The starters regrouped sufficiently that the box score gives no indication that the game wasn't the blowout Walther hoped for.

Crudup led all scorers with 19 points, 11 at the free throw line. Thames and Booker had 17 each. Thames had a game-high 13 rebounds, one more than Crudup.

Sutherland initiated the transfusion from the bench in the first half.

“Jason continued to play, and I thought really was the most determined player on the floor tonight,” Stewart said.

The backups have been getting the best of the starters in the last few days of practice.

“The five that he put in have been playing real well together,” Heller said. “He knew we could do something. He knew we wouldn't just go out there and fold.”

The move was made suddenly. “He just came down there and said, `You five want to go?' And we all got up and checked in,” Heller said.

Thames, Booker and Crudup checked back in during the final minute of the first half with the halftime score of 29-26 already on the board.

Missouri opened the second half in much more stirring fashion and the original lineup back on the floor.
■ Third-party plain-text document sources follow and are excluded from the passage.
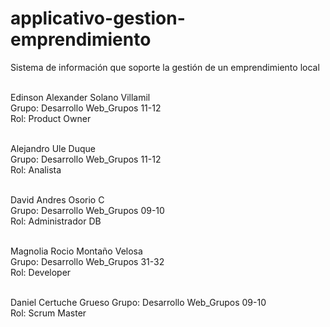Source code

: # applicativo-gestion-emprendimiento
Sistema de información que soporte la gestión de un emprendimiento local


\
Edinson Alexander Solano Villamil \
Grupo: Desarrollo Web_Grupos 11-12 \
Rol: Product Owner 
 
\
Alejandro Ule Duque \
Grupo: Desarrollo Web_Grupos 11-12 \
Rol: Analista

\
David Andres Osorio C \
Grupo: Desarrollo Web_Grupos 09-10 \
Rol: Administrador DB

\
Magnolia Rocio Montaño Velosa \
Grupo: Desarrollo Web_Grupos 31-32 \
Rol: Developer

\
Daniel Certuche Grueso
Grupo: Desarrollo Web_Grupos 09-10 \
Rol: Scrum Master 
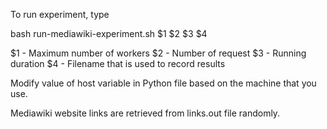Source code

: To run experiment, type

bash run-mediawiki-experiment.sh $1 $2 $3 $4

$1 - Maximum number of workers
$2 - Number of request
$3 - Running duration
$4 - Filename that is used to record results

Modify value of host variable in Python file based on the machine that you use. 

Mediawiki website links are retrieved from links.out file randomly.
Thames opened the scoring by slamming a lob pass from Frazier. Navy (17-13) tied the game at 33 on Jim Hamilton's three-pointer. The Midshipmen made seven of 33 long-range shots. Another from Hamilton brought Navy within 37-36 almost 10 minutes into the second half. From that point, Missouri pulled away, and took its largest lead at 66-49.

“Our kids played real hard for real long,” Navy coach Don DeVoe said. “I thought we hung in there really well for 30 minutes of the ballgame.”

Having taken out Navy with the subs' help, Missouri plays Wisconsin tomorrow, sometime around 6 p.m. Missouri time. If they can get by the Badgers, the Tigers would set their course for the port of Los Angeles, site of the West Region semifinals and finals. Missouri has not advanced to the round of 16 since 1989.